Stuttgart (csr-magazin) – Haben Sie schon mal Fridays-for-Future-Demonstrantinnen in der U-Bahn einen CSR-Bericht schmökern sehen? Nein? Wir auch nicht. Kein Wunder, denn die CSR-Kommunikation findet noch immer hauptsächlich in genau diesen sperrigen Fachmedien und damit weitgehend unter Ausschluss der Öffentlichkeit statt. Doch der Druck auf Unternehmen, nachhaltige Lösungen zu finden, steigt und damit auch der Bedarf an einem Storytelling-for-Future.
Von Riccardo Wagner und Sebastian Pranz
Dabei scheitert es nicht an der Technik: 5G, Smartphones & Co sorgen dafür, dass uns in der digitalen Kommunikation völlig neue Wege zur Verfügung stehen, Menschen zu informieren, zu unterhalten und zu berühren. Unser Umgang mit Technologie wird in Zukunft noch stärker von Videoinhalten geprägt sein, die als immersive 360°-Ansichten dargeboten werden, ebenso wie von interaktiven Spielformen (Gamification). Auch virtuelle Welten (VR), in die man vollständig eintauchen kann, und virtuelle Inhalte, die unsere Realität erweitern (Augmented Reality, AR), werden im Web 3.0 eine zentrale Rolle spielen. Tim Cook, CEO des Apple-Konzerns, sendete vor wenigen Wochen ein klares Signal an die Technologiegemeinde: “Ich bin begeistert von AR. Meiner Meinung nach ist dies das nächste große Ding und es wird unser ganzes Leben durchdringen”, so Cook.
Das Next Big Thing der CSR-Kommunikation?
Aber gilt das auch für die CSR-Kommunikation? Diese Frage stellen wir im Rahmen des Ende 2019 gestarteten interdisziplinären Forschungsprojektes “Immersive Storyworlds in Sustainability Communications”. An dem Projekt wirken Wissenschaftler und Praktiker aus den Bereichen Journalismus, Unternehmenskommunikation, Marketing, Medien und Design sowie Psychologie und Management mit. Unsere zentrale Fragestellung: Welches Potenzial haben neue Storytelling-Formate in der CSR-Kommunikation und inwiefern werden diese bereits genutzt?
Neu ist die Idee der ergänzten (‘augmented’) oder virtuellen Realität freilich nicht, bereits seit knapp drei Jahrzehnten wird zunehmend intensiv über mögliche Anwendungen und Vorteile von AR und VR diskutiert. Inzwischen ist die Technologie über schnelle Prozessoren und leistungsstarke Kameras längst in der Smartphone-Realität angekommen – und damit in der Mitte unserer medialen Alltagswelt. Dies zeigt die Suchmaschine Google, die seit dem letzten Jahr ausgewählte Suchergebnisse auch in AR darstellt.

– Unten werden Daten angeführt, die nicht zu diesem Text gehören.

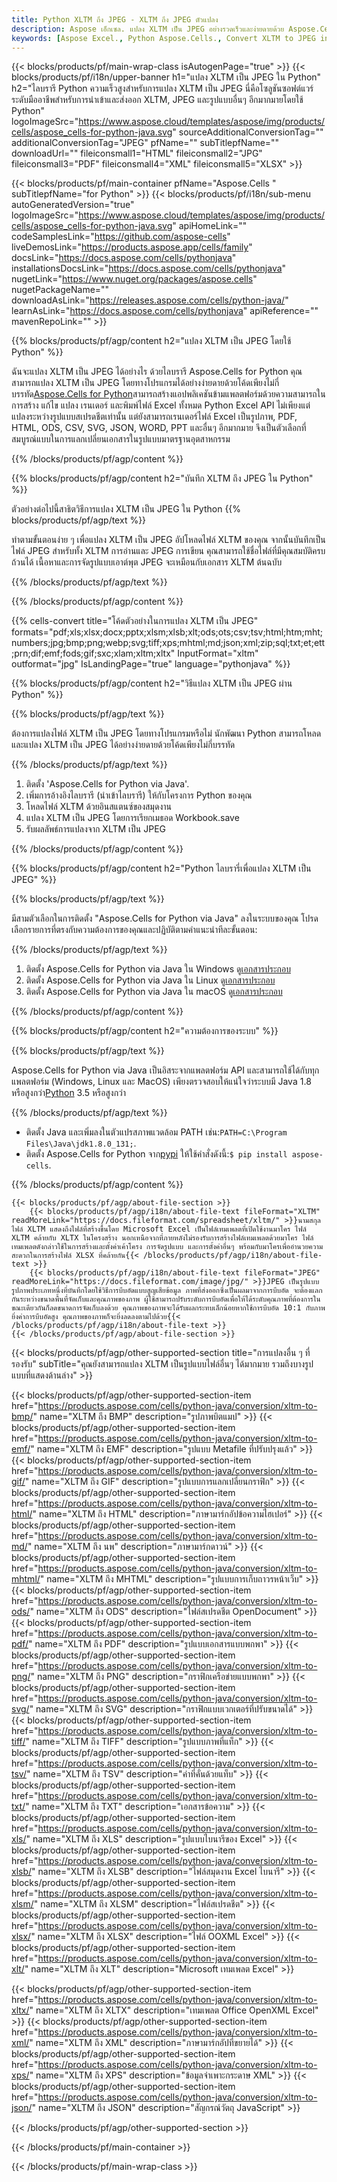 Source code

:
 ```yaml
---
title: Python XLTM ถึง JPEG - XLTM ถึง JPEG ตัวแปลง
description: Aspose เอ็กเซล. แปลง XLTM เป็น JPEG อย่างรวดเร็วและง่ายดายด้วย Aspose.Cells Python XLTM ถึง JPEG Python บันทึก XLTM ถึง JPEG บันทึก XLTM เป็น 07611134 81 ใช้ Python.
keywords: [Aspose Excel., Python Aspose.Cells., Convert XLTM to JPEG in Python., Save XLTM to JPEG using Python., Python XLTM to JPEG saveformat., XLTM to JPEG Converter., Python Save XLTM as JPEG]
---
```

{{< blocks/products/pf/main-wrap-class isAutogenPage="true" >}}
{{< blocks/products/pf/i18n/upper-banner h1="แปลง XLTM เป็น JPEG ใน Python" h2="ไลบรารี Python ความเร็วสูงสำหรับการแปลง XLTM เป็น JPEG นี่คือโซลูชันซอฟต์แวร์ระดับมืออาชีพสำหรับการนำเข้าและส่งออก XLTM, JPEG และรูปแบบอื่นๆ อีกมากมายโดยใช้ Python" logoImageSrc="https://www.aspose.cloud/templates/aspose/img/products/cells/aspose_cells-for-python-java.svg" sourceAdditionalConversionTag="" additionalConversionTag="JPEG" pfName="" subTitlepfName="" downloadUrl="" fileiconsmall1="HTML" fileiconsmall2="JPG" fileiconsmall3="PDF" fileiconsmall4="XML" fileiconsmall5="XLSX" >}}

{{< blocks/products/pf/main-container pfName="Aspose.Cells " subTitlepfName="for Python" >}}
{{< blocks/products/pf/i18n/sub-menu autoGeneratedVersion="true" logoImageSrc="https://www.aspose.cloud/templates/aspose/img/products/cells/aspose_cells-for-python-java.svg" apiHomeLink="" codeSamplesLink="https://github.com/aspose-cells" liveDemosLink="https://products.aspose.app/cells/family" docsLink="https://docs.aspose.com/cells/pythonjava" installationsDocsLink="https://docs.aspose.com/cells/pythonjava" nugetLink="https://www.nuget.org/packages/aspose.cells" nugetPackageName="" downloadAsLink="https://releases.aspose.com/cells/python-java/" learnAsLink="https://docs.aspose.com/cells/pythonjava" apiReference="" mavenRepoLink="" >}}


{{% blocks/products/pf/agp/content h2="แปลง XLTM เป็น JPEG โดยใช้ Python" %}}

ฉันจะแปลง XLTM เป็น JPEG ได้อย่างไร ด้วยไลบรารี Aspose.Cells for Python คุณสามารถแปลง XLTM เป็น JPEG โดยทางโปรแกรมได้อย่างง่ายดายด้วยโค้ดเพียงไม่กี่บรรทัด[Aspose.Cells for Python](https://pypi.org/project/aspose-cells)สามารถสร้างแอปพลิเคชันข้ามแพลตฟอร์มด้วยความสามารถในการสร้าง แก้ไข แปลง เรนเดอร์ และพิมพ์ไฟล์ Excel ทั้งหมด Python Excel API ไม่เพียงแต่แปลงระหว่างรูปแบบสเปรดชีตเท่านั้น แต่ยังสามารถเรนเดอร์ไฟล์ Excel เป็นรูปภาพ, PDF, HTML, ODS, CSV, SVG, JSON, WORD, PPT และอื่นๆ อีกมากมาย จึงเป็นตัวเลือกที่สมบูรณ์แบบในการแลกเปลี่ยนเอกสารในรูปแบบมาตรฐานอุตสาหกรรม
 
{{% /blocks/products/pf/agp/content %}}

{{% blocks/products/pf/agp/content h2="บันทึก XLTM ถึง JPEG ใน Python" %}}

ตัวอย่างต่อไปนี้สาธิตวิธีการแปลง XLTM เป็น JPEG ใน Python
{{% blocks/products/pf/agp/text %}}

ทำตามขั้นตอนง่าย ๆ เพื่อแปลง XLTM เป็น JPEG อัปโหลดไฟล์ XLTM ของคุณ จากนั้นบันทึกเป็นไฟล์ JPEG สำหรับทั้ง XLTM การอ่านและ JPEG การเขียน คุณสามารถใช้ชื่อไฟล์ที่มีคุณสมบัติครบถ้วนได้ เนื้อหาและการจัดรูปแบบเอาต์พุต JPEG จะเหมือนกับเอกสาร XLTM ต้นฉบับ

{{% /blocks/products/pf/agp/text %}}

{{% /blocks/products/pf/agp/content %}}

{{% cells-convert title="โค้ดตัวอย่างในการแปลง XLTM เป็น JPEG" formats="pdf;xls;xlsx;docx;pptx;xlsm;xlsb;xlt;ods;ots;csv;tsv;html;htm;mht;numbers;jpg;bmp;png;webp;svg;tiff;xps;mhtml;md;json;xml;zip;sql;txt;et;ett;prn;dif;emf;fods;gif;sxc;xlam;xltm;xltx" InputFormat="xltm" outformat="jpg" IsLandingPage="true" language="pythonjava" %}}

{{% blocks/products/pf/agp/content h2="วิธีแปลง XLTM เป็น JPEG ผ่าน Python" %}}

{{% blocks/products/pf/agp/text %}}

ต้องการแปลงไฟล์ XLTM เป็น JPEG โดยทางโปรแกรมหรือไม่ นักพัฒนา Python สามารถโหลดและแปลง XLTM เป็น JPEG ได้อย่างง่ายดายด้วยโค้ดเพียงไม่กี่บรรทัด

{{% /blocks/products/pf/agp/text %}}

1.  ติดตั้ง 'Aspose.Cells for Python via Java'.
1.  เพิ่มการอ้างอิงไลบรารี (นำเข้าไลบรารี) ให้กับโครงการ Python ของคุณ
1.  โหลดไฟล์ XLTM ด้วยอินสแตนซ์ของสมุดงาน
1.  แปลง XLTM เป็น JPEG โดยการเรียกเมธอด Workbook.save
1.  รับผลลัพธ์การแปลงจาก XLTM เป็น JPEG

{{% /blocks/products/pf/agp/content %}}

{{% blocks/products/pf/agp/content h2="Python ไลบรารี่เพื่อแปลง XLTM เป็น JPEG" %}}

{{% blocks/products/pf/agp/text %}}

มีสามตัวเลือกในการติดตั้ง "Aspose.Cells for Python via Java" ลงในระบบของคุณ โปรดเลือกรายการที่ตรงกับความต้องการของคุณและปฏิบัติตามคำแนะนำทีละขั้นตอน:

{{% /blocks/products/pf/agp/text %}}

1.  ติดตั้ง Aspose.Cells for Python via Java ใน Windows ดู[เอกสารประกอบ](https://docs.aspose.com/cells/python-java/getting-started/#windows)
1.  ติดตั้ง Aspose.Cells for Python via Java ใน Linux ดู[เอกสารประกอบ](https://docs.aspose.com/cells/python-java/getting-started/#linux)
1.  ติดตั้ง Aspose.Cells for Python via Java ใน macOS ดู[เอกสารประกอบ](https://docs.aspose.com/cells/python-java/getting-started/#macos)

{{% /blocks/products/pf/agp/content %}}

{{% blocks/products/pf/agp/content h2="ความต้องการของระบบ" %}}

{{% blocks/products/pf/agp/text %}}

 Aspose.Cells for Python via Java เป็นอิสระจากแพลตฟอร์ม API และสามารถใช้ได้กับทุกแพลตฟอร์ม (Windows, Linux และ MacOS) เพียงตรวจสอบให้แน่ใจว่าระบบมี Java 1.8 หรือสูงกว่า[Python](https://www.python.org/downloads/) 3.5 หรือสูงกว่า
 
{{% /blocks/products/pf/agp/text %}}

-  ติดตั้ง Java และเพิ่มลงในตัวแปรสภาพแวดล้อม PATH เช่น:<code>PATH=C:\Program Files\Java\jdk1.8.0_131;</code>.
-  ติดตั้ง Aspose.Cells for Python จาก<a href="https://pypi.org/project/aspose-cells/">pypi</a> ให้ใช้คำสั่งดังนี้:<code>$ pip install aspose-cells</code>.

{{% /blocks/products/pf/agp/content %}}

<!-- aboutfile Starts -->
    {{< blocks/products/pf/agp/about-file-section >}}
        {{< blocks/products/pf/agp/i18n/about-file-text fileFormat="XLTM" readMoreLink="https://docs.fileformat.com/spreadsheet/xltm/" >}}นามสกุลไฟล์ XLTM แสดงถึงไฟล์ที่สร้างขึ้นโดย Microsoft Excel เป็นไฟล์เทมเพลตที่เปิดใช้งานมาโคร ไฟล์ XLTM คล้ายกับ XLTX ในโครงสร้าง นอกเหนือจากที่ภายหลังไม่รองรับการสร้างไฟล์เทมเพลตด้วยมาโคร ไฟล์เทมเพลตดังกล่าวใช้ในการสร้างและตั้งค่าเค้าโครง การจัดรูปแบบ และการตั้งค่าอื่นๆ พร้อมกับมาโครเพื่ออำนวยความสะดวกในการสร้างไฟล์ XLSX ที่คล้ายกัน{{< /blocks/products/pf/agp/i18n/about-file-text >}}
        {{< blocks/products/pf/agp/i18n/about-file-text fileFormat="JPEG" readMoreLink="https://docs.fileformat.com/image/jpg/" >}}JPEG เป็นรูปแบบรูปภาพประเภทหนึ่งที่บันทึกโดยใช้วิธีการบีบอัดแบบสูญเสียข้อมูล ภาพที่ส่งออกซึ่งเป็นผลมาจากการบีบอัด จะต้องแลกกันระหว่างขนาดพื้นที่จัดเก็บและคุณภาพของภาพ ผู้ใช้สามารถปรับระดับการบีบอัดเพื่อให้ได้ระดับคุณภาพที่ต้องการในขณะเดียวกันก็ลดขนาดการจัดเก็บลงด้วย คุณภาพของภาพจะได้รับผลกระทบเล็กน้อยหากใช้การบีบอัด 10:1 กับภาพ ยิ่งค่าการบีบอัดสูง คุณภาพของภาพก็จะยิ่งลดลงตามไปด้วย{{< /blocks/products/pf/agp/i18n/about-file-text >}}
    {{< /blocks/products/pf/agp/about-file-section >}}
<!-- aboutfile Ends -->

{{< blocks/products/pf/agp/other-supported-section title="การแปลงอื่น ๆ ที่รองรับ" subTitle="คุณยังสามารถแปลง XLTM เป็นรูปแบบไฟล์อื่นๆ ได้มากมาย รวมถึงบางรูปแบบที่แสดงด้านล่าง" >}}

{{< blocks/products/pf/agp/other-supported-section-item href="https://products.aspose.com/cells/python-java/conversion/xltm-to-bmp/" name="XLTM ถึง BMP" description="รูปภาพบิตแมป" >}}
{{< blocks/products/pf/agp/other-supported-section-item href="https://products.aspose.com/cells/python-java/conversion/xltm-to-emf/" name="XLTM ถึง EMF" description="รูปแบบ Metafile ที่ปรับปรุงแล้ว" >}}
{{< blocks/products/pf/agp/other-supported-section-item href="https://products.aspose.com/cells/python-java/conversion/xltm-to-gif/" name="XLTM ถึง GIF" description="รูปแบบการแลกเปลี่ยนกราฟิก" >}}
{{< blocks/products/pf/agp/other-supported-section-item href="https://products.aspose.com/cells/python-java/conversion/xltm-to-html/" name="XLTM ถึง HTML" description="ภาษามาร์กอัปข้อความไฮเปอร์" >}}
{{< blocks/products/pf/agp/other-supported-section-item href="https://products.aspose.com/cells/python-java/conversion/xltm-to-md/" name="XLTM ถึง นพ" description="ภาษามาร์กดาวน์" >}}
{{< blocks/products/pf/agp/other-supported-section-item href="https://products.aspose.com/cells/python-java/conversion/xltm-to-mhtml/" name="XLTM ถึง MHTML" description="รูปแบบการเก็บถาวรหน้าเว็บ" >}}
{{< blocks/products/pf/agp/other-supported-section-item href="https://products.aspose.com/cells/python-java/conversion/xltm-to-ods/" name="XLTM ถึง ODS" description="ไฟล์สเปรดชีต OpenDocument" >}}
{{< blocks/products/pf/agp/other-supported-section-item href="https://products.aspose.com/cells/python-java/conversion/xltm-to-pdf/" name="XLTM ถึง PDF" description="รูปแบบเอกสารแบบพกพา" >}}
{{< blocks/products/pf/agp/other-supported-section-item href="https://products.aspose.com/cells/python-java/conversion/xltm-to-png/" name="XLTM ถึง PNG" description="กราฟิกเครือข่ายแบบพกพา" >}}
{{< blocks/products/pf/agp/other-supported-section-item href="https://products.aspose.com/cells/python-java/conversion/xltm-to-svg/" name="XLTM ถึง SVG" description="กราฟิกแบบเวกเตอร์ที่ปรับขนาดได้" >}}
{{< blocks/products/pf/agp/other-supported-section-item href="https://products.aspose.com/cells/python-java/conversion/xltm-to-tiff/" name="XLTM ถึง TIFF" description="รูปแบบภาพที่แท็ก" >}}
{{< blocks/products/pf/agp/other-supported-section-item href="https://products.aspose.com/cells/python-java/conversion/xltm-to-tsv/" name="XLTM ถึง TSV" description="ค่าที่คั่นด้วยแท็บ" >}}
{{< blocks/products/pf/agp/other-supported-section-item href="https://products.aspose.com/cells/python-java/conversion/xltm-to-txt/" name="XLTM ถึง TXT" description="เอกสารข้อความ" >}}
{{< blocks/products/pf/agp/other-supported-section-item href="https://products.aspose.com/cells/python-java/conversion/xltm-to-xls/" name="XLTM ถึง XLS" description="รูปแบบไบนารีของ Excel" >}}
{{< blocks/products/pf/agp/other-supported-section-item href="https://products.aspose.com/cells/python-java/conversion/xltm-to-xlsb/" name="XLTM ถึง XLSB" description="ไฟล์สมุดงาน Excel ไบนารี" >}}
{{< blocks/products/pf/agp/other-supported-section-item href="https://products.aspose.com/cells/python-java/conversion/xltm-to-xlsm/" name="XLTM ถึง XLSM" description="ไฟล์สเปรดชีต" >}}
{{< blocks/products/pf/agp/other-supported-section-item href="https://products.aspose.com/cells/python-java/conversion/xltm-to-xlsx/" name="XLTM ถึง XLSX" description="ไฟล์ OOXML Excel" >}}
{{< blocks/products/pf/agp/other-supported-section-item href="https://products.aspose.com/cells/python-java/conversion/xltm-to-xlt/" name="XLTM ถึง XLT" description="Microsoft เทมเพลต Excel" >}}

{{< blocks/products/pf/agp/other-supported-section-item href="https://products.aspose.com/cells/python-java/conversion/xltm-to-xltx/" name="XLTM ถึง XLTX" description="เทมเพลต Office OpenXML Excel" >}}
{{< blocks/products/pf/agp/other-supported-section-item href="https://products.aspose.com/cells/python-java/conversion/xltm-to-xml/" name="XLTM ถึง XML" description="ภาษามาร์กอัปที่ขยายได้" >}}
{{< blocks/products/pf/agp/other-supported-section-item href="https://products.aspose.com/cells/python-java/conversion/xltm-to-xps/" name="XLTM ถึง XPS" description="ข้อมูลจำเพาะกระดาษ XML" >}}
{{< blocks/products/pf/agp/other-supported-section-item href="https://products.aspose.com/cells/python-java/conversion/xltm-to-json/" name="XLTM ถึง JSON" description="สัญกรณ์วัตถุ JavaScript" >}}

{{< /blocks/products/pf/agp/other-supported-section >}}

{{< /blocks/products/pf/main-container >}}
    
{{< /blocks/products/pf/main-wrap-class >}}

Was gibt es also zu gewinnen, wenn man in diese Technik investiert? Studien (1) zeigen, dass AR das Erlebnis der Nutzer steigern kann und prinzipiell auf den Unterhaltungswert von Inhalten einzahlt. Gleichzeitig lassen sich komplexe Themen unter Umständen besser darstellen. Dies zeigt ein Beitrag der New York Times, die kürzlich einen Bericht über Feinstaubbelastung mit AR-Inhalten anreicherte: Wer der App den Zugriff auf die Kamera des Smartphones erlaubt, kann sich die Feinstaubbelastung der schmutzigsten Städte der Welt als dreidimensionale Visualisierung ins Wohnzimmer holen.
Das Potenzial für die CSR-Kommunikation liegt auf der Hand: Wo es um Nachhaltigkeit geht, müssen komplexe Informationen so vermittelt werden, dass sie beim Nutzer wirken. Doch wie sieht es mit der Nutzung dieser Technologien in der CSR-Kommunikation aus? Dieser Frage sind wir im ersten Studienabschnitt mit Hilfe eines Mixed-Method-Ansatzes nachgegangen. In qualitativen Interviews, einer Gruppendiskussion sowie einer quantitativen Umfrage wurde ein erster Status quo zu dieser Frage erhoben – die gewonnenen Erkenntnisse wurden durch eine exemplarische Analyse von Unternehmenswebsites flankiert. Die Erhebung zeigte sehr deutlich, dass Praktiker aus dem Feld der CSR einen großen Bedarf an neuen kommunikativen Wegen sehen. Die Aussage “Die CSR-Kommunikation braucht neue Wege, um Kunden überhaupt zu erreichen” traf für 32,6% der Befragten voll und ganz zu (n=135), 34,2% der Befragten sahen großes Potenzial neuer Erzählformen wie AR und VR im Kampf um die Aufmerksamkeit der Kunden (n=117) (Siehe Abb.1).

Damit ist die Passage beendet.